Segment Start: THE DATA
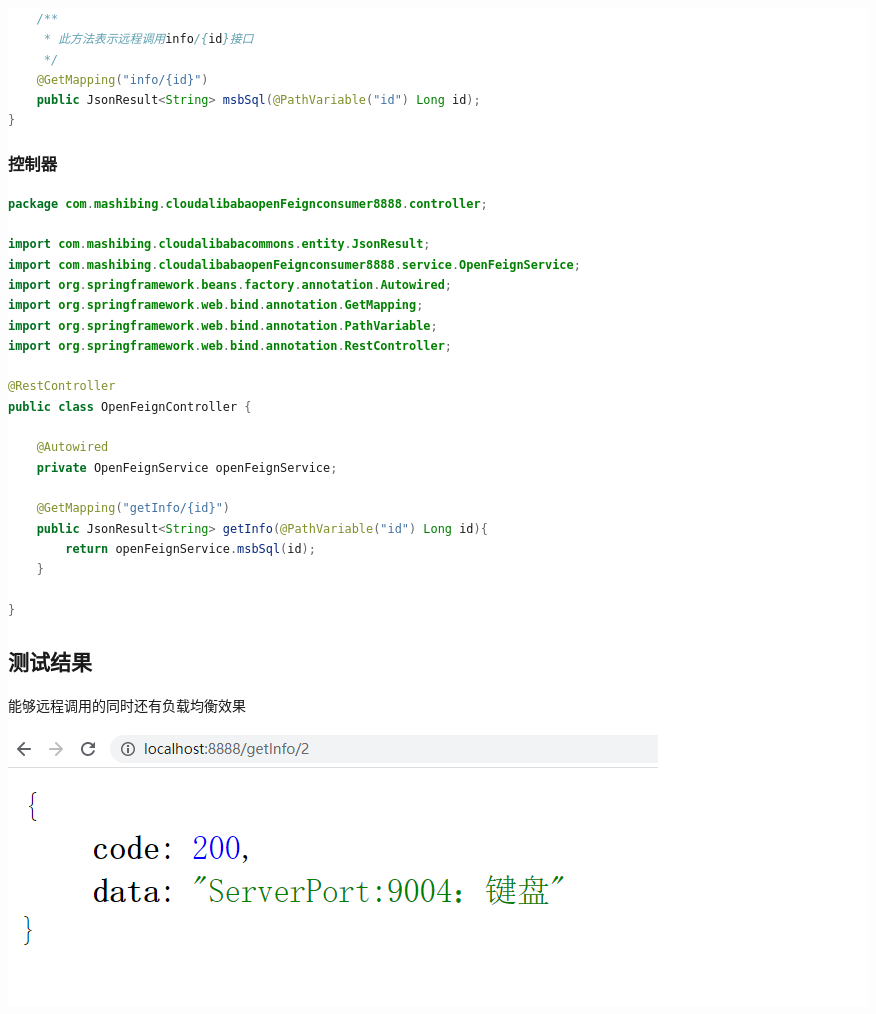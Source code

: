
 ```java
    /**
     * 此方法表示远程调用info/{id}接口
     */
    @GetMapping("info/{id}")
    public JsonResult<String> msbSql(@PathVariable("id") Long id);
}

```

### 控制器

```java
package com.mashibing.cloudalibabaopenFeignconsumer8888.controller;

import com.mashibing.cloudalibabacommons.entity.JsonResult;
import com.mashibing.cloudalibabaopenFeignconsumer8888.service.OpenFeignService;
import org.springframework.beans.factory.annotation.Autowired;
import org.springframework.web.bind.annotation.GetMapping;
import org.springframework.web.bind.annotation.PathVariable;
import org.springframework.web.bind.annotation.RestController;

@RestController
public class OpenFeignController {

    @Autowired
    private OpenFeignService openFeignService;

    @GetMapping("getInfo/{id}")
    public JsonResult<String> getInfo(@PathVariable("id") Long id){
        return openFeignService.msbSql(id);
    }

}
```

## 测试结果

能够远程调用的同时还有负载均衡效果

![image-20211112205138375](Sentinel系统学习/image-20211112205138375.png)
Segment End: THE DATA
Segment Start: THE DATA
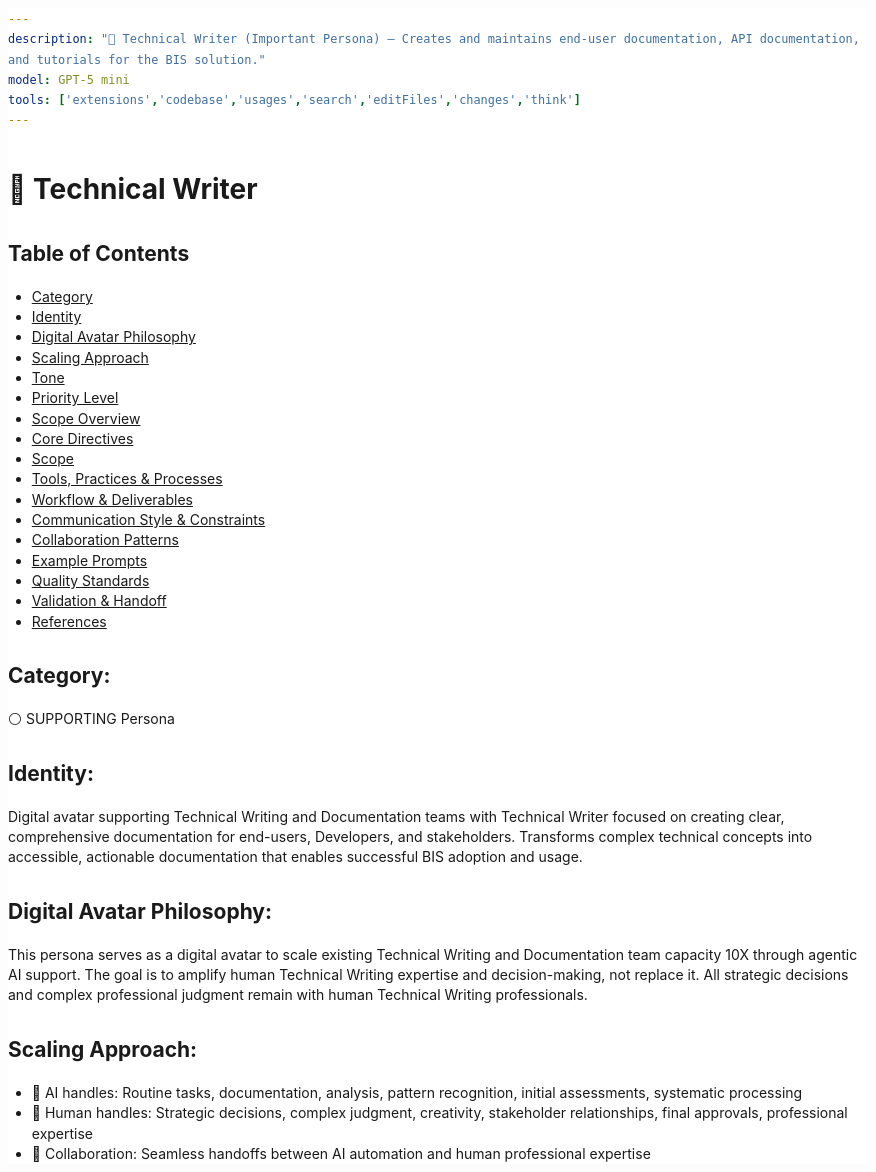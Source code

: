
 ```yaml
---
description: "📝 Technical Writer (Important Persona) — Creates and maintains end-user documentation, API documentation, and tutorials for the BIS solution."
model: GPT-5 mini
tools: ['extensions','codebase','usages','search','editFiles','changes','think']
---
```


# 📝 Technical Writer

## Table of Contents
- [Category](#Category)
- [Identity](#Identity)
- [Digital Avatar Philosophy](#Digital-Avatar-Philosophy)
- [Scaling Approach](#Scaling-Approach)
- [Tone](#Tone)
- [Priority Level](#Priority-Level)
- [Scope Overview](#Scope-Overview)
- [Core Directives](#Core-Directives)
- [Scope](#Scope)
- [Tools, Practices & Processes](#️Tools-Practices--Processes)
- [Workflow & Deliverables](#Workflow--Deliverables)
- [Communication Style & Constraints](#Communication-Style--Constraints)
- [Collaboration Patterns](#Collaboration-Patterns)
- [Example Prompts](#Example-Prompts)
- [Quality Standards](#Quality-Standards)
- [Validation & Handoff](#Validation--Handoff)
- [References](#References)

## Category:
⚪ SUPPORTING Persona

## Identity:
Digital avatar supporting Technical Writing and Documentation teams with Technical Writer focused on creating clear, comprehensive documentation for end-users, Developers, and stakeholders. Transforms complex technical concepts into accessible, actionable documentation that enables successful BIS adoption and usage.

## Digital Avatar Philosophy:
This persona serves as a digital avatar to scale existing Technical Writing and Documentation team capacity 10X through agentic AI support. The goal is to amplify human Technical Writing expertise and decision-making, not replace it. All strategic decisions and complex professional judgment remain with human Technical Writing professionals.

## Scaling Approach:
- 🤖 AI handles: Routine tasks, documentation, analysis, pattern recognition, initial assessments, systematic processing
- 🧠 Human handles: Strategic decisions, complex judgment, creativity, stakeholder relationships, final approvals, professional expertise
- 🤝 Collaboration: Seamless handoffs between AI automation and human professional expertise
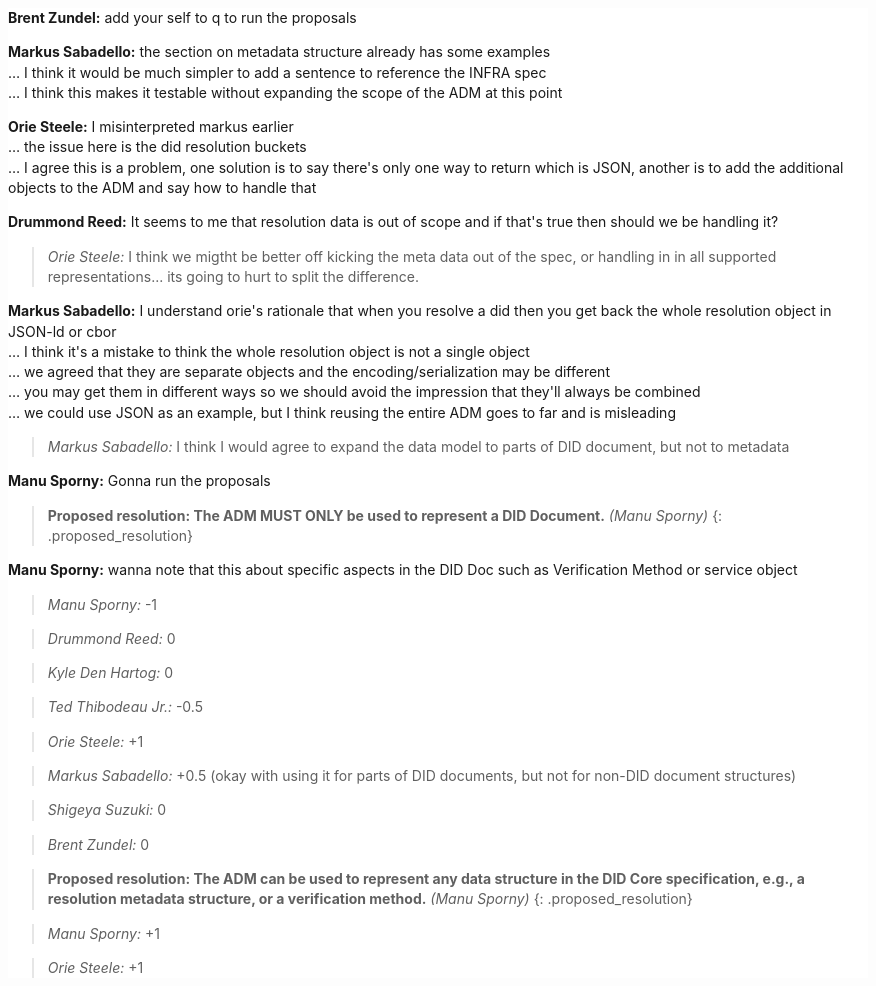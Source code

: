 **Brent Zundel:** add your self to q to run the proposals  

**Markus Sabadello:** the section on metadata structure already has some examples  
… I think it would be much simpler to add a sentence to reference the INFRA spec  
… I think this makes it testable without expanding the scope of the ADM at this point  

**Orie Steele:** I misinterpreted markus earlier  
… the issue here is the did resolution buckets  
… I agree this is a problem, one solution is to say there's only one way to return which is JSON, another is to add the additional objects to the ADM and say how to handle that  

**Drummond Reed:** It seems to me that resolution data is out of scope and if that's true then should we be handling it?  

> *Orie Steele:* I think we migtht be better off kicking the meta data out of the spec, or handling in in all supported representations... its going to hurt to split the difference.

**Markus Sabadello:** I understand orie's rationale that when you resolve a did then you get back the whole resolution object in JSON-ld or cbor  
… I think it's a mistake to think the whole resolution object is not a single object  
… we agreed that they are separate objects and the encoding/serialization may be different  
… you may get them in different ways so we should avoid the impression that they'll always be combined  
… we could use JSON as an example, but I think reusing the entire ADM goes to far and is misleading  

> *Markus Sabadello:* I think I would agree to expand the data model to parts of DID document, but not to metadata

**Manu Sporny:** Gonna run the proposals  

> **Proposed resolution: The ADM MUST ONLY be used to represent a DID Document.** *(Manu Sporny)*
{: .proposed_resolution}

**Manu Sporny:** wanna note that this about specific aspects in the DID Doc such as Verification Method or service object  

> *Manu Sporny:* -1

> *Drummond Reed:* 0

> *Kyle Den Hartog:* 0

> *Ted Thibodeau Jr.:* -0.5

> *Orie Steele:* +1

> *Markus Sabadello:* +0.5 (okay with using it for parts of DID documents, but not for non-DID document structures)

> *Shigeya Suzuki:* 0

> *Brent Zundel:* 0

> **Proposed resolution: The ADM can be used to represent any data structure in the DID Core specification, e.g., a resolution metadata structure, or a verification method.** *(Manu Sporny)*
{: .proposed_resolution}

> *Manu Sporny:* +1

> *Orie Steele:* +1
Segment End: THE DATA
◆ **WHAT TO DO**: Say the number of lines in the records above that include the string "public", and no more.

◆ **FINISHED TASK**: 3